** Task item **
Return the data word for word. Pictures are to be omitted.

──────── Data shown

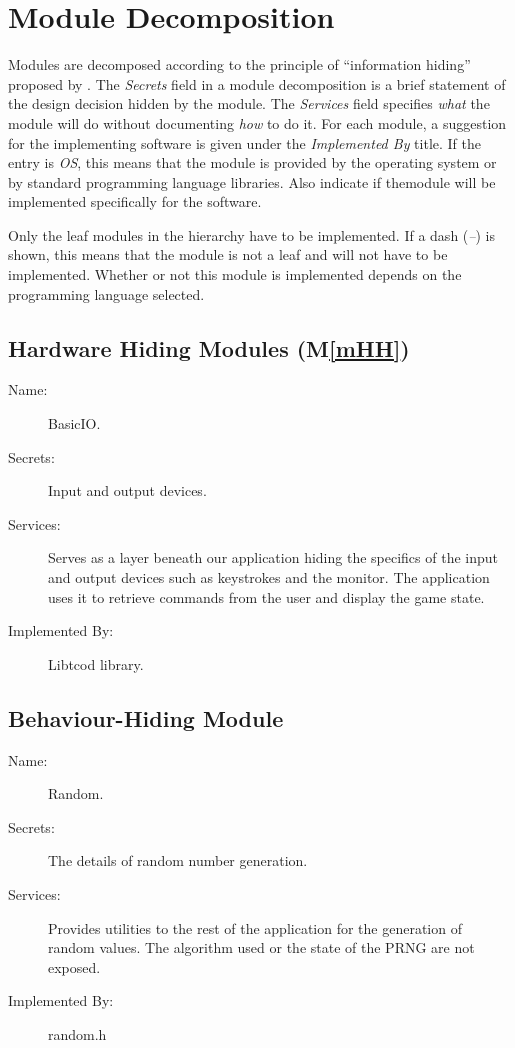 \documentclass[12pt, titlepage]{article}
\newcommand{\newSection}[1]{
  \newpage
  \section{#1}
}
\newcommand{\mref}[1]{M\ref{#1}}
\begin{document}
\newSection{Module Decomposition} \label{SecMD}

	Modules are decomposed according to the principle of ``information hiding'' proposed by \citet{ParnasEtAl1984}. The \emph{Secrets} field in a module decomposition is a brief statement of the design decision hidden by the module. The \emph{Services} field specifies \emph{what} the module will do without documenting \emph{how} to do it. For each module, a suggestion for the implementing software is given under the \emph{Implemented By} title. If the entry is \emph{OS}, this means that the module is provided by the operating system or by standard programming language libraries.  Also indicate if themodule will be implemented specifically for the software.

	Only the leaf modules in the hierarchy have to be implemented. If a dash (\emph{--}) is shown, this means that the module is not a leaf and will not have to be implemented. Whether or not this module is implemented depends on the programming language selected.

	\subsection{Hardware Hiding Modules (\mref{mHH})}

		\bigskip\begin{description}
			\item[Name:]BasicIO.
			\item[Secrets:]Input and output devices.
			\item[Services:]Serves as a layer beneath our application hiding the specifics of the
			input and output devices such as keystrokes and the monitor. The application uses it
			to retrieve commands from the user and display the game state.
			\item[Implemented By:] Libtcod library.
		\end{description}

	\subsection{Behaviour-Hiding Module}

		\bigskip\begin{description}
			\item[Name:]Random.
			\item[Secrets:]The details of random number generation.
			\item[Services:]Provides utilities to the rest of the application for the generation of random
			values. The algorithm used or the state of the PRNG are not exposed.
			\item[Implemented By:] random.h
		\end{description}
\end{document}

────────────────

** Solution for this exercise **
 \documentclass[12pt, titlepage]{article}
\newcommand{\newSection}[1]{
  \newpage
  \section{#1}
}
\newcommand{\mref}[1]{M\ref{#1}}
\begin{document}
\newSection{Module Decomposition} \label{SecMD}

	Modules are decomposed according to the principle of ``information hiding'' proposed by \citet{ParnasEtAl1984}. The \emph{Secrets} field in a module decomposition is a brief statement of the design decision hidden by the module. The \emph{Services} field specifies \emph{what} the module will do without documenting \emph{how} to do it. For each module, a suggestion for the implementing software is given under the \emph{Implemented By} title. If the entry is \emph{OS}, this means that the module is provided by the operating system or by standard programming language libraries.  Also indicate if themodule will be implemented specifically for the software.

	Only the leaf modules in the hierarchy have to be implemented. If a dash (\emph{--}) is shown, this means that the module is not a leaf and will not have to be implemented. Whether or not this module is implemented depends on the programming language selected.

	\subsection{Hardware Hiding Modules (\mref{mHH})}

		\bigskip\begin{description}
			\item[Name:]BasicIO.
			\item[Secrets:]Input and output devices.
			\item[Services:]Serves as a layer beneath our application hiding the specifics of the
			input and output devices such as keystrokes and the monitor. The application uses it
			to retrieve commands from the user and display the game state.
			\item[Implemented By:] Libtcod library.
		\end{description}

	\subsection{Behaviour-Hiding Module}

		\bigskip\begin{description}
			\item[Name:]Random.
			\item[Secrets:]The details of random number generation.
			\item[Services:]Provides utilities to the rest of the application for the generation of random
			values. The algorithm used or the state of the PRNG are not exposed.
			\item[Implemented By:] random.h
		\end{description}
\end{document}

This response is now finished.